Mr Kenny defended the cut, saying it was better than cutting pensions or the full-time carer’s allowances.
The Taoiseach faced questions in the Dáil following an impassioned letter from Pat O’Mahony about caring for his wife Margaret, a polio survivor, in the Irish Examiner yesterday.
The 53-year-old said he has been acting as his wife’s hands and legs caring for her since polio robbed the mother-of-four of her ability to lead a normal life.
Mr O’Mahony offered to trade places with Mr Kenny, and said the Taoiseach “did not give a fiddler’s” about the cut.
Mr Kenny did not say whether he would respond to the letter, but defended the budget cuts.
“All of those people who are on social protection, are unemployed, or low paid, will never have the opportunity to have a better lifestyle and better opportunities unless we deal with the central structural faults in our economy,” said Mr Kenny. “The reduction in the respite care grant will not be reversed.”

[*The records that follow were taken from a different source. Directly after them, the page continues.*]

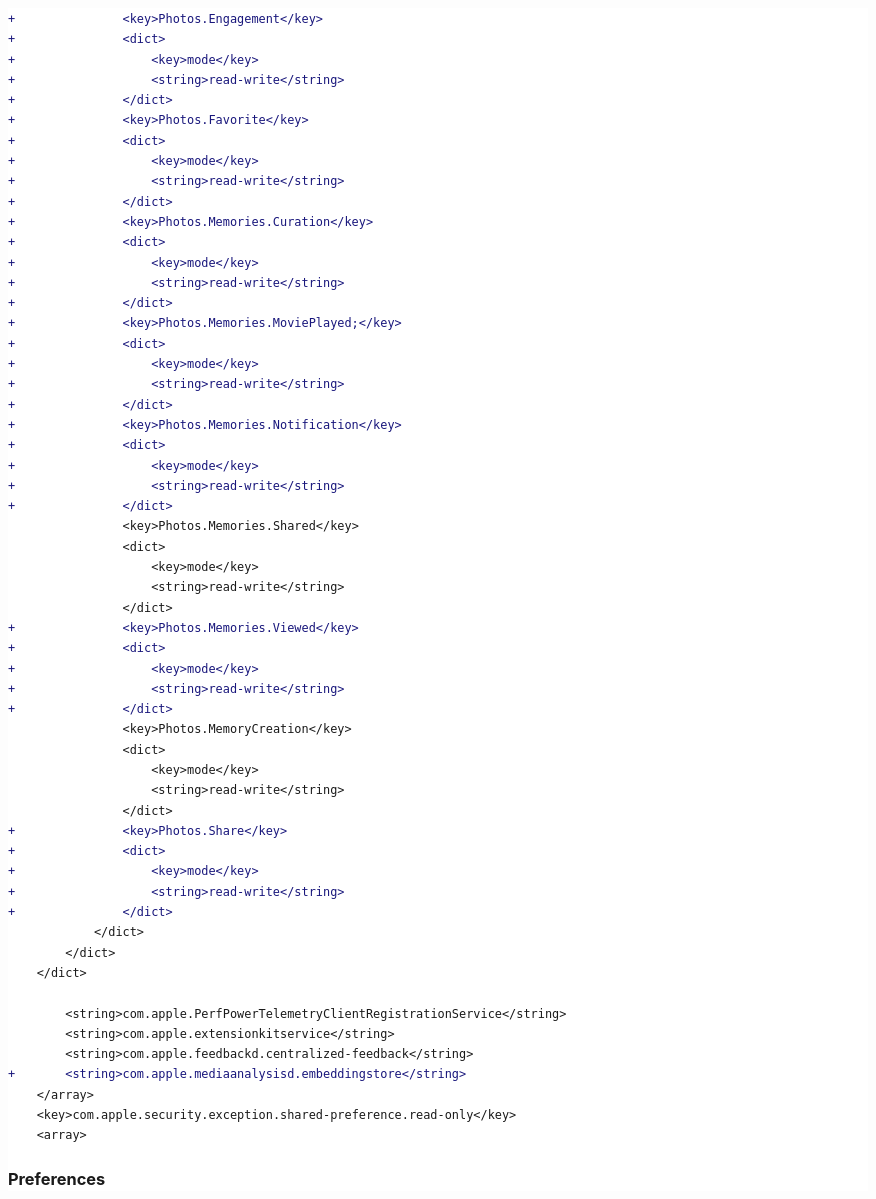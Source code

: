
 ```diff
+				<key>Photos.Engagement</key>
+				<dict>
+					<key>mode</key>
+					<string>read-write</string>
+				</dict>
+				<key>Photos.Favorite</key>
+				<dict>
+					<key>mode</key>
+					<string>read-write</string>
+				</dict>
+				<key>Photos.Memories.Curation</key>
+				<dict>
+					<key>mode</key>
+					<string>read-write</string>
+				</dict>
+				<key>Photos.Memories.MoviePlayed;</key>
+				<dict>
+					<key>mode</key>
+					<string>read-write</string>
+				</dict>
+				<key>Photos.Memories.Notification</key>
+				<dict>
+					<key>mode</key>
+					<string>read-write</string>
+				</dict>
 				<key>Photos.Memories.Shared</key>
 				<dict>
 					<key>mode</key>
 					<string>read-write</string>
 				</dict>
+				<key>Photos.Memories.Viewed</key>
+				<dict>
+					<key>mode</key>
+					<string>read-write</string>
+				</dict>
 				<key>Photos.MemoryCreation</key>
 				<dict>
 					<key>mode</key>
 					<string>read-write</string>
 				</dict>
+				<key>Photos.Share</key>
+				<dict>
+					<key>mode</key>
+					<string>read-write</string>
+				</dict>
 			</dict>
 		</dict>
 	</dict>

 		<string>com.apple.PerfPowerTelemetryClientRegistrationService</string>
 		<string>com.apple.extensionkitservice</string>
 		<string>com.apple.feedbackd.centralized-feedback</string>
+		<string>com.apple.mediaanalysisd.embeddingstore</string>
 	</array>
 	<key>com.apple.security.exception.shared-preference.read-only</key>
 	<array>

```
### Preferences
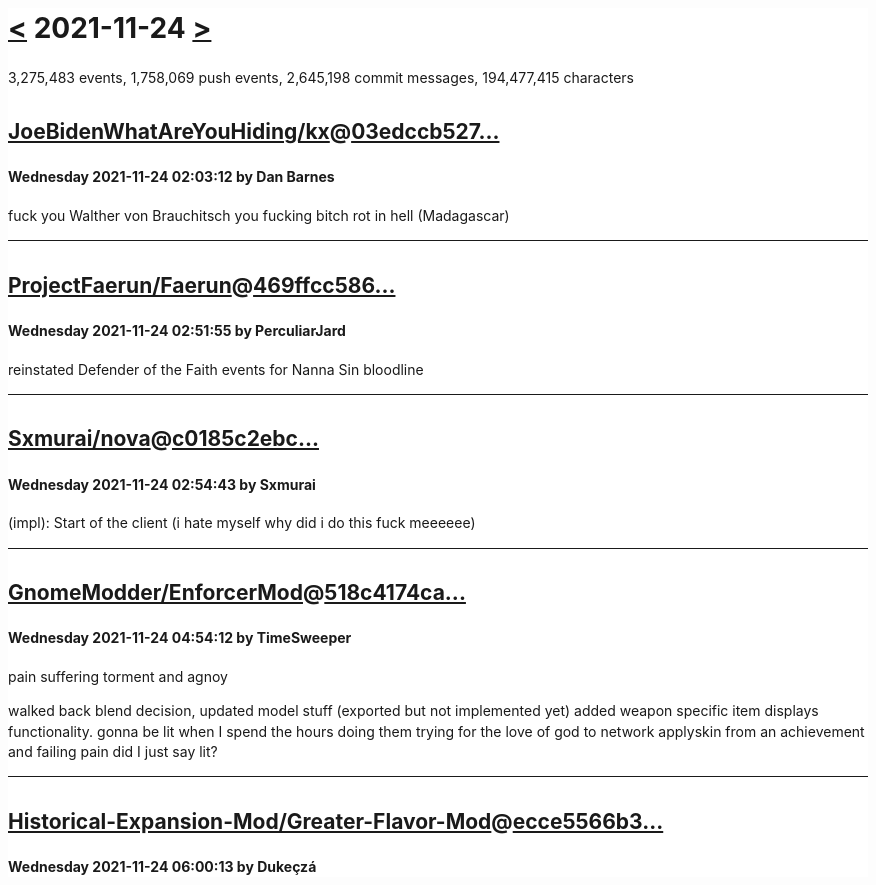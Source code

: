 # [<](2021-11-23.md) 2021-11-24 [>](2021-11-25.md)

3,275,483 events, 1,758,069 push events, 2,645,198 commit messages, 194,477,415 characters


## [JoeBidenWhatAreYouHiding/kx](https://github.com/JoeBidenWhatAreYouHiding/kx)@[03edccb527...](https://github.com/JoeBidenWhatAreYouHiding/kx/commit/03edccb527474932f5649fa53d67a3e87d6c3699)
#### Wednesday 2021-11-24 02:03:12 by Dan Barnes

fuck you Walther von Brauchitsch you fucking bitch rot in hell (Madagascar)

---
## [ProjectFaerun/Faerun](https://github.com/ProjectFaerun/Faerun)@[469ffcc586...](https://github.com/ProjectFaerun/Faerun/commit/469ffcc58608ecbdbec170596dff8bd7ec78a7eb)
#### Wednesday 2021-11-24 02:51:55 by PerculiarJard

reinstated Defender of the Faith events for Nanna Sin bloodline

---
## [Sxmurai/nova](https://github.com/Sxmurai/nova)@[c0185c2ebc...](https://github.com/Sxmurai/nova/commit/c0185c2ebc118c4fb165a17f4d5d25588ee352b0)
#### Wednesday 2021-11-24 02:54:43 by Sxmurai

(impl): Start of the client (i hate myself why did i do this fuck meeeeee)

---
## [GnomeModder/EnforcerMod](https://github.com/GnomeModder/EnforcerMod)@[518c4174ca...](https://github.com/GnomeModder/EnforcerMod/commit/518c4174ca6e85182480c10d07961fd2423c3223)
#### Wednesday 2021-11-24 04:54:12 by TimeSweeper

pain suffering torment and agnoy

walked back blend decision, updated model stuff (exported but not implemented yet)
added weapon specific item displays functionality. gonna be lit when I spend the hours doing them
trying for the love of god to network applyskin from an achievement
and failing
pain
did I just say lit?

---
## [Historical-Expansion-Mod/Greater-Flavor-Mod](https://github.com/Historical-Expansion-Mod/Greater-Flavor-Mod)@[ecce5566b3...](https://github.com/Historical-Expansion-Mod/Greater-Flavor-Mod/commit/ecce5566b3d181897aceb8d82214a4a4585f396b)
#### Wednesday 2021-11-24 06:00:13 by Dukeçzá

Mr Kenny said the Government had made the decision not to cut the old-age pension, the travel allowance, or the free fuel allowance, or to interfere in any way with the carer’s allowance or home care packages in the budget.

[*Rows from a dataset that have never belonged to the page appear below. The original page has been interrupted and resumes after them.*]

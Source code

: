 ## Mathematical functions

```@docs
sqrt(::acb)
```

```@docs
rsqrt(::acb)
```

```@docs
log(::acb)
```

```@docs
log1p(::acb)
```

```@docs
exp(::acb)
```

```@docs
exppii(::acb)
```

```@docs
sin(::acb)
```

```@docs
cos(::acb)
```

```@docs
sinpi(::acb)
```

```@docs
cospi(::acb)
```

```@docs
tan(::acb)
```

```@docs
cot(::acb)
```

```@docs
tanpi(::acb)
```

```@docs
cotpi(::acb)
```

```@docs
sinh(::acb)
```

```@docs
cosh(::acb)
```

“I know many Pat O’Mahonys who look after their kith and kin,” said Mr Kenny. “I have spoken to many of these people and I know it is a draining experience.”
However, Sinn Féin leader Gerry Adams claimed Mr O’Mahony was right in saying the Taoiseach did “not give a fiddler’s”, and questioned why ministerial pay or bankers’ pensions were not reduced instead.
Mr Kenny said: “I feel for Mr O’Mahony and his wife Margaret, but the carer’s package and the home care package are untouched.”
Earlier, Fianna Fáil leader Micheál Martin said he believed Coalition TDs wanted the respite care cut reversed. Speaking to RTÉ, he said that many people would empathise with Mr O’Mahony and his family after reading the “heart- rending letter”.